Brésil. Le système politique et la même litanie

Lula et Gleisi Hoffmann, présidente du PT

Par Vera Rodrigues

Tout le débat qui nous est servi depuis quelque temps autour de Lula, de ses procès, des «injustices» et des «persécutions» dont il serait l’objet, reflète la misère politique que vit notre pays. Sur les chaînes de télévision comme dans la presse, toutes les conséquences de sa condamnation [la dernière qui date du 24 janvier par le tribunal siégeant à Porto Alegre] sont réduites au jeu électoral. De son côté, le Parti des Travailleurs ne se sent responsable de rien. Il est «victime» d’un système pénal qui est resté inchangé, quand il n’est pas devenu pire, pendant les treize années de ses propres gouvernements.

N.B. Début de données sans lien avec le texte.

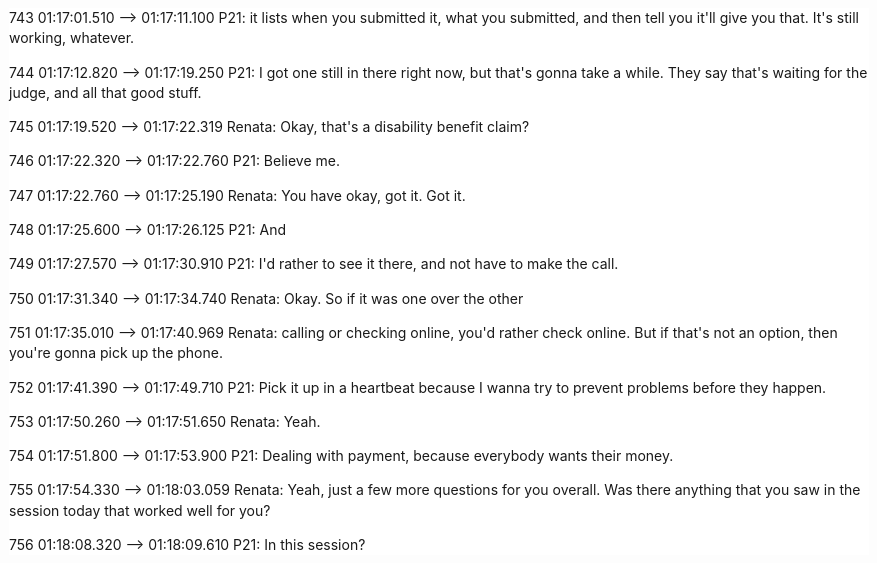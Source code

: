 743
01:17:01.510 --> 01:17:11.100
P21: it lists when you submitted it, what you submitted, and then tell you it'll give you that. It's still working, whatever.

744
01:17:12.820 --> 01:17:19.250
P21: I got one still in there right now, but that's gonna take a while. They say that's waiting for the judge, and all that good stuff.

745
01:17:19.520 --> 01:17:22.319
Renata: Okay, that's a disability benefit claim?

746
01:17:22.320 --> 01:17:22.760
P21: Believe me.

747
01:17:22.760 --> 01:17:25.190
Renata: You have okay, got it. Got it. 

748
01:17:25.600 --> 01:17:26.125
P21: And

749
01:17:27.570 --> 01:17:30.910
P21: I'd rather to see it there, and not have to make the call.

750
01:17:31.340 --> 01:17:34.740
Renata: Okay. So if it was one over the other

751
01:17:35.010 --> 01:17:40.969
Renata: calling or checking online, you'd rather check online. But if that's not an option, then you're gonna pick up the phone.

752
01:17:41.390 --> 01:17:49.710
P21: Pick it up in a heartbeat because I wanna try to prevent problems before they happen.

753
01:17:50.260 --> 01:17:51.650
Renata: Yeah.

754
01:17:51.800 --> 01:17:53.900
P21: Dealing with payment, because everybody wants their money.

755
01:17:54.330 --> 01:18:03.059
Renata: Yeah, just a few more questions for you overall. Was there anything that you saw in the session today that worked well for you?

756
01:18:08.320 --> 01:18:09.610
P21: In this session?
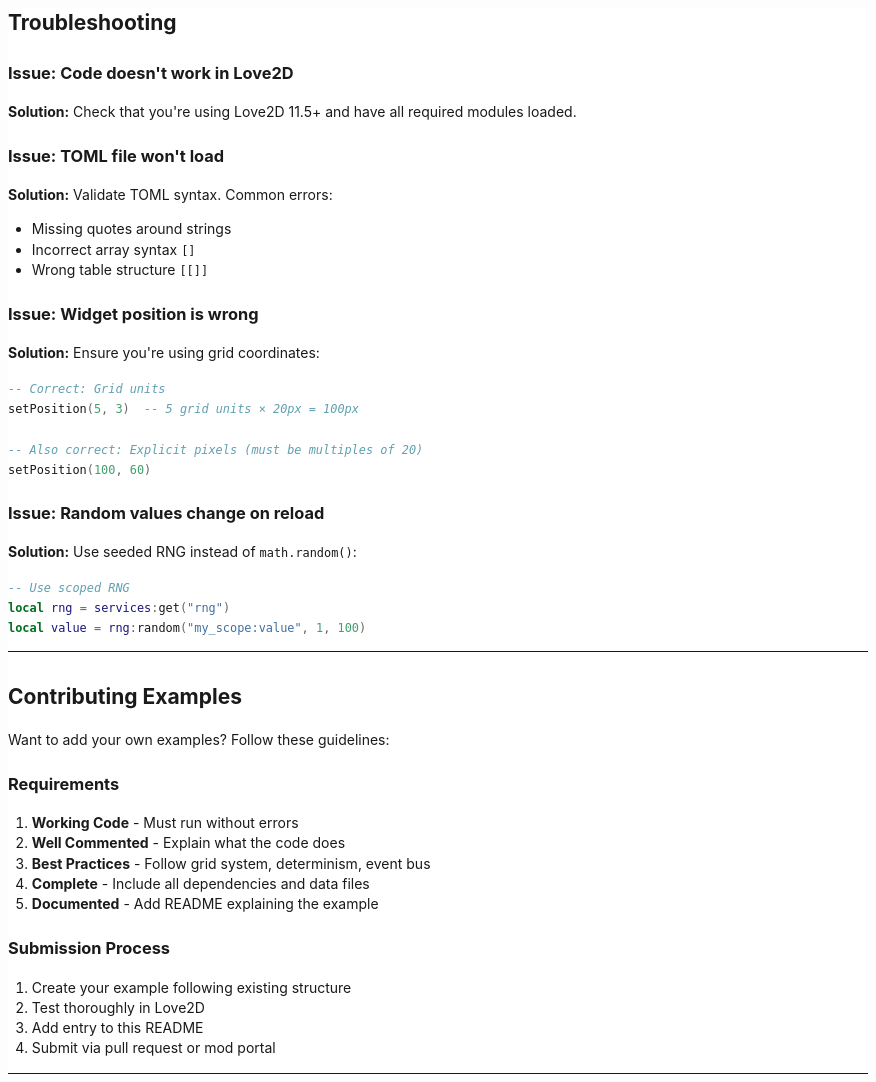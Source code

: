 
## Troubleshooting

### Issue: Code doesn't work in Love2D
**Solution:** Check that you're using Love2D 11.5+ and have all required modules loaded.

### Issue: TOML file won't load
**Solution:** Validate TOML syntax. Common errors:
- Missing quotes around strings
- Incorrect array syntax `[]`
- Wrong table structure `[[]]`

### Issue: Widget position is wrong
**Solution:** Ensure you're using grid coordinates:
```lua
-- Correct: Grid units
setPosition(5, 3)  -- 5 grid units × 20px = 100px

-- Also correct: Explicit pixels (must be multiples of 20)
setPosition(100, 60)
```

### Issue: Random values change on reload
**Solution:** Use seeded RNG instead of `math.random()`:
```lua
-- Use scoped RNG
local rng = services:get("rng")
local value = rng:random("my_scope:value", 1, 100)
```

---

## Contributing Examples

Want to add your own examples? Follow these guidelines:

### Requirements
1. **Working Code** - Must run without errors
2. **Well Commented** - Explain what the code does
3. **Best Practices** - Follow grid system, determinism, event bus
4. **Complete** - Include all dependencies and data files
5. **Documented** - Add README explaining the example

### Submission Process
1. Create your example following existing structure
2. Test thoroughly in Love2D
3. Add entry to this README
4. Submit via pull request or mod portal

---

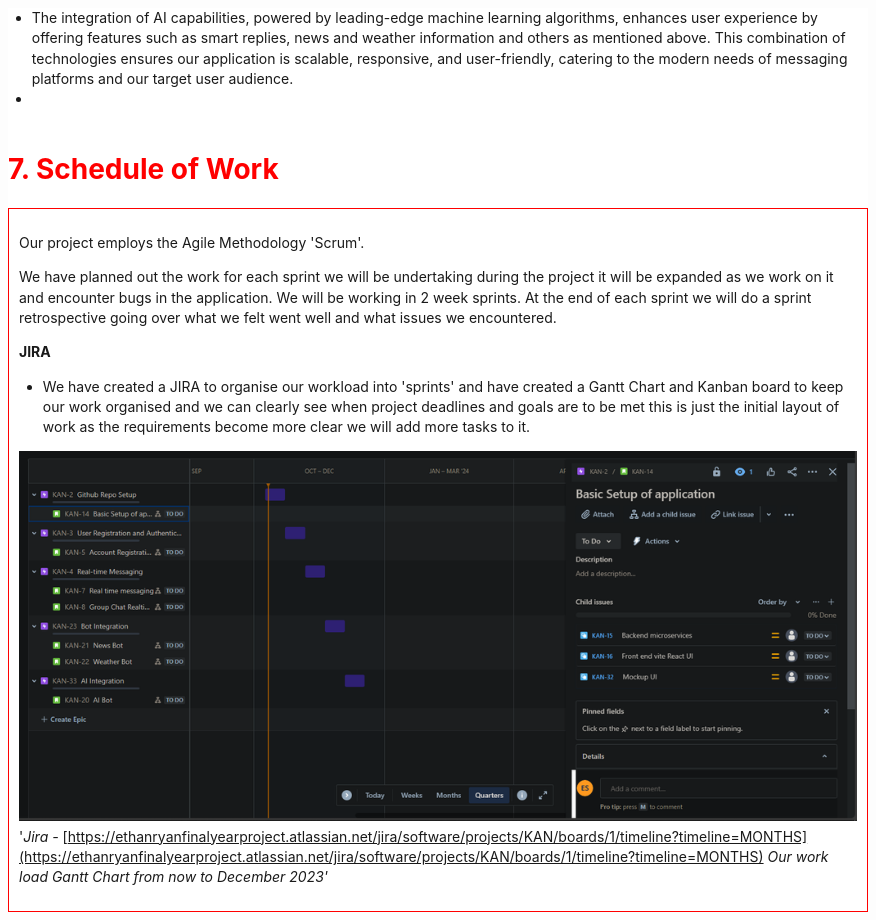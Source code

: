 - The integration of AI capabilities, powered by leading-edge machine learning algorithms, enhances user experience by offering features such as smart replies, news and weather information and others as mentioned above. This combination of technologies ensures our application is scalable, responsive, and user-friendly, catering to the modern needs of messaging platforms and our target user audience.
- </div>

<h1 style="color: red;">7. Schedule of Work</h1>

<div style="border: 1px solid red; padding: 10px; margin-bottom: 20px;">

Our project employs the Agile Methodology 'Scrum'.

We have planned out the work for each sprint we will be undertaking during the project it will be expanded as we work on it and encounter bugs in the application. We will be working in 2 week sprints.
At the end of each sprint we will do a sprint retrospective going over what we felt went well and what issues we encountered.

**JIRA**

- We have created a JIRA to organise our workload into 'sprints' and have created a Gantt Chart and Kanban board to keep our work organised and we can clearly see when project deadlines and goals are to be met this is just the initial layout of work as the requirements become more clear we will add more tasks to it.

![](./images/jira1.png)
'_Jira -_ [https://ethanryanfinalyearproject.atlassian.net/jira/software/projects/KAN/boards/1/timeline?timeline=MONTHS](https://ethanryanfinalyearproject.atlassian.net/jira/software/projects/KAN/boards/1/timeline?timeline=MONTHS)
_Our work load Gantt Chart from now to December 2023'_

Le fait que le scandale du Lava Jato ait permis de faire condamner plusieurs membres appartenant autant au gang des entrepreneurs qu’à celui des ex-gouverneurs, de récupérer plusieurs milliards et de mettre en lumière le modus operandi d’un système complètement pourri est complètement ignoré par ce qui est devenu une campagne électorale éternelle.

Les partis compromis dans des pratiques de corruption ne sont évidemment intéressés par aucun autre type de débat, et les ressources publiques sont ainsi destinées à sauver la peau de qui se trouve déjà au pouvoir. Seulement Temer et ses petits copains ne sont pas tombés du ciel… Leur trajectoire les a fait occuper tous les espaces significatifs à l’intérieur du gouvernement grâce aux fausses alliances avec ceux [le PT] qui, depuis l’affaire du mensalão [versements illégaux effectués pour obtenir des majorités parlementaires, pratique installée sous le mandat de Lula], prétendaient être blindés (et qui y sont parvenus pendant quelque temps) contre les affaires judiciaires.

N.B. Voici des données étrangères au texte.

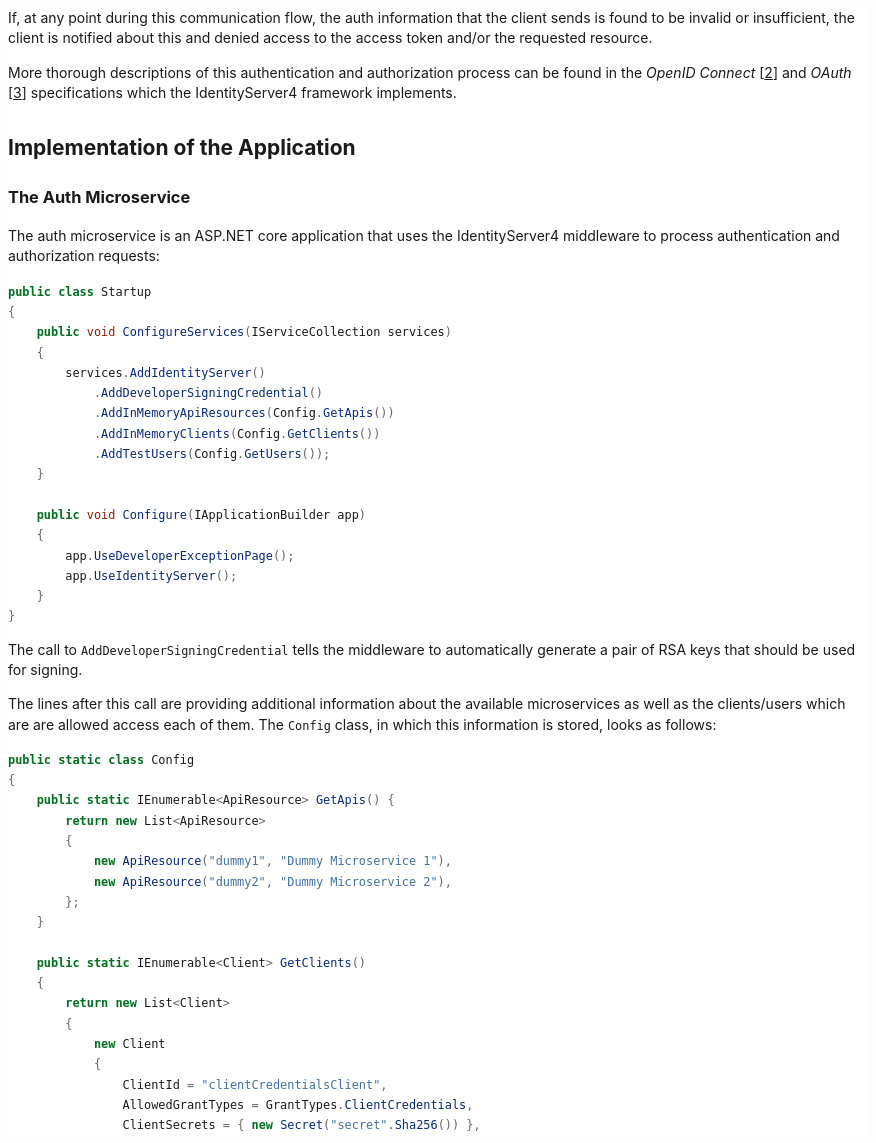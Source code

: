 If, at any point during this communication flow, the auth information that the
client sends is found to be invalid or insufficient, the client is notified
about this and denied access to the access token and/or the requested
resource.

More thorough descriptions of this authentication and authorization process can
be found in the *OpenID Connect* [[2]] and *OAuth* [[3]] specifications which
the IdentityServer4 framework implements.

<a id="implementation"></a>
## Implementation of the Application

<a id="auth-microservice"></a>
### The Auth Microservice

The auth microservice is an ASP.NET core application that uses the
IdentityServer4 middleware to process authentication and authorization requests:

```csharp
public class Startup
{
    public void ConfigureServices(IServiceCollection services)
    {
        services.AddIdentityServer()
            .AddDeveloperSigningCredential()
            .AddInMemoryApiResources(Config.GetApis())
            .AddInMemoryClients(Config.GetClients())
            .AddTestUsers(Config.GetUsers());
    }

    public void Configure(IApplicationBuilder app)
    {
        app.UseDeveloperExceptionPage();
        app.UseIdentityServer();
    }
}
```

The call to `AddDeveloperSigningCredential` tells the middleware to
automatically generate a pair of RSA keys that should be used for signing.

The lines after this call are providing additional information about the
available microservices as well as the clients/users which are are allowed
access each of them. The `Config` class, in which this information is stored,
looks as follows:

```csharp
public static class Config
{
    public static IEnumerable<ApiResource> GetApis() {
        return new List<ApiResource>
        {
            new ApiResource("dummy1", "Dummy Microservice 1"),
            new ApiResource("dummy2", "Dummy Microservice 2"),
        };
    }

    public static IEnumerable<Client> GetClients()
    {
        return new List<Client>
        {
            new Client
            {
                ClientId = "clientCredentialsClient",
                AllowedGrantTypes = GrantTypes.ClientCredentials,
                ClientSecrets = { new Secret("secret".Sha256()) },
```

[1]: https://github.com/IdentityServer/IdentityServer4
[2]: https://openid.net/specs/openid-connect-core-1_0.html
[3]: https://tools.ietf.org/html/rfc6749
[4]: https://openid.net/specs/openid-connect-discovery-1_0.html#Security
[5]: https://tools.ietf.org/html/rfc6749#section-10
[6]: https://tools.ietf.org/html/rfc6819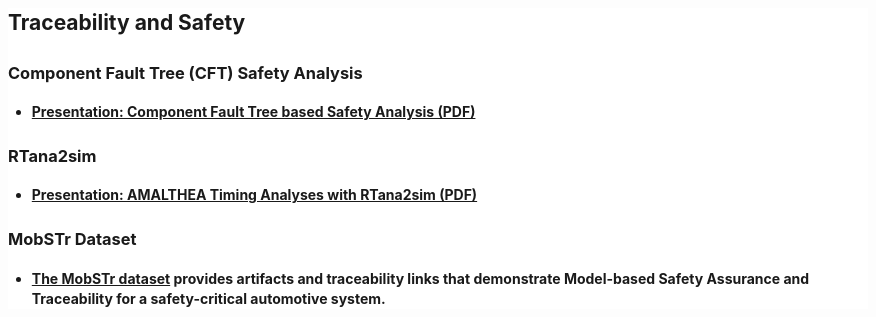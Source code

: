 ## Traceability and Safety

### Component Fault Tree (CFT) Safety Analysis
* **[Presentation: Component Fault Tree based Safety Analysis (PDF)](/pdf/CFT_presentation.pdf)**

### RTana2sim
* **[Presentation: AMALTHEA Timing Analyses with RTana2sim (PDF)](/pdf/aramis2-timing-analysis.pdf)**

### MobSTr Dataset
* **[The MobSTr dataset</a> provides artifacts and traceability links that demonstrate Model-based Safety Assurance and Traceability for a safety-critical automotive system.](https://github.com/panorama-research/mobstr-dataset)**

La chance d’éviter à Lula une peine de prison a été anéantie par le jugement du Tribunal supérieur électoral (TSE) qui, en 2014, avait accusé de fraude électorale la liste Dilma Rousseff-Michel Temer, procédure qui a eu l’appui de celui qui aujourd’hui se présente comme une victime. La tonne de preuves apportées par Herman Benjamin (le juge qui a mis au jour, en 2014, la gigantesque fraude électorale à l’occasion de la présentation de la liste Dilma Rousseff-Michel Temer) n’a même pas servi à ouvrir un débat politique sur cette gauche en faillite, où la démocratie est appelée élection frauduleuse et où l’impeachment de Dilma en août 2016 (qui a ouvert des boulevards à plus de victimisation encore) est appelé coup d’Etat.

Ils ne disent rien sur le fait qu’ils ont été les «champions nationaux» du recours aux fonds de la BNDES [Banque nationale du développement économique et social], rien sur les entreprises hydro-électriques et leurs pots-de-vin, rien sur les déplacements forcés de populations précarisées dans le cadre de méga-événements sportifs, rien sur la répression, rien sur la Petrobras (un unique entrepreneur achetant presque deux mille parlementaires…) et rien sur les «mesures provisoires» [qui sont prises par la présidence et ont force de loi] qui ont été accordées [entre autres au fils de Lula pour diverses activités]. Ils disent que rien ne s’est passé, que tout cela n’est que pure invention de la part de ceux qui ne supportent pas de voir un pauvre [Lula] prendre l’avion.

En 2013, Valter Pomar [du Correio da Cidadania] nous avait pourtant prévenus: «La vérité c’est que soit le PT se recycle, prend un virage à gauche et approfondit les changements dans le pays, soit toute la gauche sera aspirée vers le fond.» Le choix a été fait, et ça a donné ce que ça a donné.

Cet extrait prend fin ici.